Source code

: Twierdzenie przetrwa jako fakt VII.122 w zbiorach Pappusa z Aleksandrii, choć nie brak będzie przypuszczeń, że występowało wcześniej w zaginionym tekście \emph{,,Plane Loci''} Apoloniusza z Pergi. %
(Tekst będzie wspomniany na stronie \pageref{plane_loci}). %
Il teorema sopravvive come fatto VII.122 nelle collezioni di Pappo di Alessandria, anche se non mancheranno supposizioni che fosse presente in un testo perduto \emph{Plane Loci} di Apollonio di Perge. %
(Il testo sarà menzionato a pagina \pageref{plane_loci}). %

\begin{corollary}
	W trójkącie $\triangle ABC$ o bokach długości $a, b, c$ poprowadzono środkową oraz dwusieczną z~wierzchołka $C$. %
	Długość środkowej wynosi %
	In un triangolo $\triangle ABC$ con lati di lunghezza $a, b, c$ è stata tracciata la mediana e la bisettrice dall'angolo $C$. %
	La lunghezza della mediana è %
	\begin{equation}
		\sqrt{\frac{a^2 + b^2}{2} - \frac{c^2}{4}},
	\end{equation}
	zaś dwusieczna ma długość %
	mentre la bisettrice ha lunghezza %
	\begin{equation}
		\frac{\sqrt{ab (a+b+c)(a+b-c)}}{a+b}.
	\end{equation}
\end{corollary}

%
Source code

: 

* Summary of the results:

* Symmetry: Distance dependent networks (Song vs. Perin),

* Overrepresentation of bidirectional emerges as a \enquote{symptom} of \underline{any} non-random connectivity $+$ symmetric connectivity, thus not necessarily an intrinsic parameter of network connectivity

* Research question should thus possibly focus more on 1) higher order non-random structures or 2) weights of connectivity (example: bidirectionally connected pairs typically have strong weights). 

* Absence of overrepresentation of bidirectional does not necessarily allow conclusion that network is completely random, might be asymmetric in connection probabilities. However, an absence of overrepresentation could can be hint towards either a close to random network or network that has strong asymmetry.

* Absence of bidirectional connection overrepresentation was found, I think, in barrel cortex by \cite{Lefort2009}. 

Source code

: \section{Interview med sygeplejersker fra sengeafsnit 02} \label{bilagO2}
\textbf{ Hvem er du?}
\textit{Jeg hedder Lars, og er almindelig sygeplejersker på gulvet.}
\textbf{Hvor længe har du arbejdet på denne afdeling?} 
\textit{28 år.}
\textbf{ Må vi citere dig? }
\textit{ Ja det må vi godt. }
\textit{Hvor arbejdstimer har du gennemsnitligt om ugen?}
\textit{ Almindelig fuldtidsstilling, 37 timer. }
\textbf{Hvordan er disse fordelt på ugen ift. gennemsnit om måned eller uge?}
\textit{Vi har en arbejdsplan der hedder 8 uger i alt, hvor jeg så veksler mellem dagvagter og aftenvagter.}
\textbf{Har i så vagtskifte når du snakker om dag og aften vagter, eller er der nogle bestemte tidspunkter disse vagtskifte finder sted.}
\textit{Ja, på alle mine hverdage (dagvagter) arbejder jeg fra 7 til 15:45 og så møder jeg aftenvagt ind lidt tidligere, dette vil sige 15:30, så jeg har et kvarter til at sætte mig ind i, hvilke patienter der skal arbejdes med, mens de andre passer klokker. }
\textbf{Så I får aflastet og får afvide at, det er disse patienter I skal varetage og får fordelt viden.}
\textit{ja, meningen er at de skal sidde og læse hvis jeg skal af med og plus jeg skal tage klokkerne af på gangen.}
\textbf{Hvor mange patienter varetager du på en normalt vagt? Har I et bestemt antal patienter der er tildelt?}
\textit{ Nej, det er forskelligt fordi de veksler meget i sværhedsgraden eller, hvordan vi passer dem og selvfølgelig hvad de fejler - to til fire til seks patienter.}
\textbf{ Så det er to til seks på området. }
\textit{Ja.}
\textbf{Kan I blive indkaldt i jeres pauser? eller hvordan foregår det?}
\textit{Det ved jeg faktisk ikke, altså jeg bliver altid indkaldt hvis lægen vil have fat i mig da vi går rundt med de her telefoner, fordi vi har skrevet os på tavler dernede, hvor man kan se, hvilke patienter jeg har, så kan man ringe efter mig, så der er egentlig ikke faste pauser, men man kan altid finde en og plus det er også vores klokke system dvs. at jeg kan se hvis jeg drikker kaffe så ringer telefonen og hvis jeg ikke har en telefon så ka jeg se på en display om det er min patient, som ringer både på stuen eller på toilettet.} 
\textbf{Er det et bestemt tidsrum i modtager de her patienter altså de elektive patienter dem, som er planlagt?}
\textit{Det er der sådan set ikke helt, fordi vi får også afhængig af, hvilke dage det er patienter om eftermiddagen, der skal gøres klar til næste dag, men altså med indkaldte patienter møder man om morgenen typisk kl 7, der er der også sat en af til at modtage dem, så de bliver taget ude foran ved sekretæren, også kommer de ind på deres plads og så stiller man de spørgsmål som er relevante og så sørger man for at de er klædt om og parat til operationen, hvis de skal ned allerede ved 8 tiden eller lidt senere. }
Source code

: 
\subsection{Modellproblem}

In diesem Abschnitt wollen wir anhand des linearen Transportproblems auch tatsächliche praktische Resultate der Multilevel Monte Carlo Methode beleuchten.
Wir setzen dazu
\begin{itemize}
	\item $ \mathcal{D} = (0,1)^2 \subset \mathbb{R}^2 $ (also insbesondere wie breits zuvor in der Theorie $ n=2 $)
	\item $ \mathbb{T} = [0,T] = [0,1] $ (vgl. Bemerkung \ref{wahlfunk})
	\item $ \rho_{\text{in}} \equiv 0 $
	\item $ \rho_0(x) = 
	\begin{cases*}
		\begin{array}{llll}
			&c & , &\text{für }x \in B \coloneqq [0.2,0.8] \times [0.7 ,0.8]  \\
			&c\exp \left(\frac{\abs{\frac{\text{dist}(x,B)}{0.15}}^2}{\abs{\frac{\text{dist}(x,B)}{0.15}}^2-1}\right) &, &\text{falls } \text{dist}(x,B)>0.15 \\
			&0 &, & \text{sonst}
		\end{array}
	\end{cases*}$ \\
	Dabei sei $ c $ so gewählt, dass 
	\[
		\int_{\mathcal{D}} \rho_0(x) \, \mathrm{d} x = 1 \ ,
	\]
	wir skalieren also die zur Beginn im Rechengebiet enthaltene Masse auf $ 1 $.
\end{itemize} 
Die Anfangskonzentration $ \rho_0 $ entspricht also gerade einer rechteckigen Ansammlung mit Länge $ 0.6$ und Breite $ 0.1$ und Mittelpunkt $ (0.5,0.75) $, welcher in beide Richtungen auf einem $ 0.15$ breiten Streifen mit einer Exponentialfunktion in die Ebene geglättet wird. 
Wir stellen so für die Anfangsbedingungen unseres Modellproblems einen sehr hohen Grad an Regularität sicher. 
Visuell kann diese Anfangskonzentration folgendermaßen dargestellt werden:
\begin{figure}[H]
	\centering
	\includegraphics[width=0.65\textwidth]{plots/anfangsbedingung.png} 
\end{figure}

• DIRECTIONS FOR THIS TASK
Work out how many lines of the data include the word "thus". Then write only that number.

• SOLUTION BELOW
2